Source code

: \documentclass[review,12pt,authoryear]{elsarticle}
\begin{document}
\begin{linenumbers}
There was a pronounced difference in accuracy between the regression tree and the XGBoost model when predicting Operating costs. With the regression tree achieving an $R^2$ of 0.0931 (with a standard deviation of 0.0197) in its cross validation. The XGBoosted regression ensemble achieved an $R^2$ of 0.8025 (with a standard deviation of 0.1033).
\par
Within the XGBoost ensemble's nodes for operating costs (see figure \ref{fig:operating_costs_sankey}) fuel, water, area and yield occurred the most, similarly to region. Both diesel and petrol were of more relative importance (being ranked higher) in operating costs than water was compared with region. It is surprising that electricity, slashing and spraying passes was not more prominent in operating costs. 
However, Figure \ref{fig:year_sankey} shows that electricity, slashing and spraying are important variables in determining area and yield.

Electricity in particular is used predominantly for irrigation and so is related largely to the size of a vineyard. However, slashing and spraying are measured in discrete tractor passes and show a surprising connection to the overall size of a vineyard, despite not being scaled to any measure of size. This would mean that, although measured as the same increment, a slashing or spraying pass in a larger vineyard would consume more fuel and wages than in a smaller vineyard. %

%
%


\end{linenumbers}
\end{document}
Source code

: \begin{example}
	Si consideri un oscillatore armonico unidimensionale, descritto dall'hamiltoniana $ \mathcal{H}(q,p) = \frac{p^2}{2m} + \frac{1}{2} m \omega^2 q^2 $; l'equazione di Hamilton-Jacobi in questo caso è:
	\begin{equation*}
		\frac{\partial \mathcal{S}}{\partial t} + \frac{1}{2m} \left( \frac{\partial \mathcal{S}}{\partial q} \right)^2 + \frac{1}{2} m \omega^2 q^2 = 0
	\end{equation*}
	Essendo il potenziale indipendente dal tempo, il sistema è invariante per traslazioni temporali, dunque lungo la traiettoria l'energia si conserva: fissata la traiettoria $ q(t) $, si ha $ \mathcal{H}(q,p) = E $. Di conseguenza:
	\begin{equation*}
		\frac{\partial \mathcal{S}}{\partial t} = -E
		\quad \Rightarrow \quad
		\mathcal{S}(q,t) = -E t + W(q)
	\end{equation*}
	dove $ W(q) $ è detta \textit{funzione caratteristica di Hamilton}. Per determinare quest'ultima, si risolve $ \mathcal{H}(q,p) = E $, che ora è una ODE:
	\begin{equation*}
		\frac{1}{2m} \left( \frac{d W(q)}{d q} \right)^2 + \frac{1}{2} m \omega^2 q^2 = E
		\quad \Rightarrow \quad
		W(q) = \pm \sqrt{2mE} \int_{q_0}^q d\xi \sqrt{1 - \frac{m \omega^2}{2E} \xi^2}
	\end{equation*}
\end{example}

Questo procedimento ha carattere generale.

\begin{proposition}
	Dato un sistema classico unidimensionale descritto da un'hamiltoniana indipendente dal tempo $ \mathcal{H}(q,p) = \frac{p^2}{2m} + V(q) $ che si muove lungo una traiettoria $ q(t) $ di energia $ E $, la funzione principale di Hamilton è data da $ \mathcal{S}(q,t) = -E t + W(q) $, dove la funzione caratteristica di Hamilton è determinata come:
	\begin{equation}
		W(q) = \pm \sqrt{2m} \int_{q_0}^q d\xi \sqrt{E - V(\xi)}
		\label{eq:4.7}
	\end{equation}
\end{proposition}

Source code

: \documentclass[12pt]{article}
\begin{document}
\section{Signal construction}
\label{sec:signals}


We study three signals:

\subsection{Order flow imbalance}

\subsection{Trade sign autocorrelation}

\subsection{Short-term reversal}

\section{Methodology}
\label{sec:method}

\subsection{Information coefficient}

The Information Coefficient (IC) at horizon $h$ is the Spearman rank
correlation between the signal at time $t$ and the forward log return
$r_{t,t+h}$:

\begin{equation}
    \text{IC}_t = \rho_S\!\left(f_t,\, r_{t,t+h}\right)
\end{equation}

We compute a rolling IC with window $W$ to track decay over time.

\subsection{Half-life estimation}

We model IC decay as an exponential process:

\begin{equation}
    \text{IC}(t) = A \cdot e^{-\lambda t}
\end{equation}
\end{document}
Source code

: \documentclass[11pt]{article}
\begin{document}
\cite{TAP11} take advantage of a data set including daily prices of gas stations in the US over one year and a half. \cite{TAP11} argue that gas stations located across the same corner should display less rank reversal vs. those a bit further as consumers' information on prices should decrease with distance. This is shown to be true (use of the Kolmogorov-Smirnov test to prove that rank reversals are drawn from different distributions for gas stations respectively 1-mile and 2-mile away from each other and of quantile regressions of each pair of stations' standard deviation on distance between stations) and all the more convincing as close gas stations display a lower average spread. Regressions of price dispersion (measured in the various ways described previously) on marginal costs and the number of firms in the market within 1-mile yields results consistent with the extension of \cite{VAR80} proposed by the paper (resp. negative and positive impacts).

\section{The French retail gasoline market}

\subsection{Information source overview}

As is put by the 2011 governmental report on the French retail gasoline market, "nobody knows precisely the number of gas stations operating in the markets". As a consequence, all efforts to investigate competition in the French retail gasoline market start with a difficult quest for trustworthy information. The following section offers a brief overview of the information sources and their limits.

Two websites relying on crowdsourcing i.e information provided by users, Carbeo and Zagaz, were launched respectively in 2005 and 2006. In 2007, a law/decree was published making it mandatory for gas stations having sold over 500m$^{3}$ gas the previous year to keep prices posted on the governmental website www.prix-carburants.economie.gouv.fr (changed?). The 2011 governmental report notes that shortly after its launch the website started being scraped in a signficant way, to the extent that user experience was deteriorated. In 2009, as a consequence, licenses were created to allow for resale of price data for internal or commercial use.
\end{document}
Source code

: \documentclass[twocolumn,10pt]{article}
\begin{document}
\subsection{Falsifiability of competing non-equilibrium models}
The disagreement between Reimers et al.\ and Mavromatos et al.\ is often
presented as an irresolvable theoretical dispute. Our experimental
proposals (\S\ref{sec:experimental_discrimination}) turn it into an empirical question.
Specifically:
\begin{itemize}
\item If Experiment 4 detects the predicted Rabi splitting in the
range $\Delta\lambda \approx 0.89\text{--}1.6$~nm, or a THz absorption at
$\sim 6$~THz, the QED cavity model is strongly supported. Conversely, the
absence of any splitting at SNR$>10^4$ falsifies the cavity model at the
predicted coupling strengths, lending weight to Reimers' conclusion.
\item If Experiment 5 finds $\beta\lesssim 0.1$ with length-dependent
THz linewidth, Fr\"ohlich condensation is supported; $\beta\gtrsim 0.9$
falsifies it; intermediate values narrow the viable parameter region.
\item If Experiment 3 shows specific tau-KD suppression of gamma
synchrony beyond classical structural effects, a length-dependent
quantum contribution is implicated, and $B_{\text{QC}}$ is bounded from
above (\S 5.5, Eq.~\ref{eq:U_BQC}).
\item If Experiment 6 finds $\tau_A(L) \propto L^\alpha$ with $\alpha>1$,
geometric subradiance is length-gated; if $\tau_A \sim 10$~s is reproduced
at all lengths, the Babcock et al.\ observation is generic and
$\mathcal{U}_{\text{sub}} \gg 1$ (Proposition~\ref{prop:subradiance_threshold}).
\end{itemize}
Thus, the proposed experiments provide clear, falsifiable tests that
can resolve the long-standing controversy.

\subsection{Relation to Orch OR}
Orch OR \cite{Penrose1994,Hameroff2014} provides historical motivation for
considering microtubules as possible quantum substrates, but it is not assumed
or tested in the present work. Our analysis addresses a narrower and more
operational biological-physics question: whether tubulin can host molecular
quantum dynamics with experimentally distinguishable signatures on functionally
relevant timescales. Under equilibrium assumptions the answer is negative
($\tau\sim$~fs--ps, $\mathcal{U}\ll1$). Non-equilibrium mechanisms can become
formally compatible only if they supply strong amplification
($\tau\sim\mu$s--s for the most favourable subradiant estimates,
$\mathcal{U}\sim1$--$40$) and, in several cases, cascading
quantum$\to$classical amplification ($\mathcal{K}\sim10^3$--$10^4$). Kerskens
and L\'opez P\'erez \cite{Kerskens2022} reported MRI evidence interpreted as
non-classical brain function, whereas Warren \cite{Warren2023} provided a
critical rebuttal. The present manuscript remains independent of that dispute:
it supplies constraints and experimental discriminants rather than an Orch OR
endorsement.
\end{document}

| WORK INSTRUCTIONS |
Whenever a line above has the word "decay" in it, copy that line.

| FINISHED TASK |
We compute a rolling IC with window $W$ to track decay over time.
We model IC decay as an exponential process:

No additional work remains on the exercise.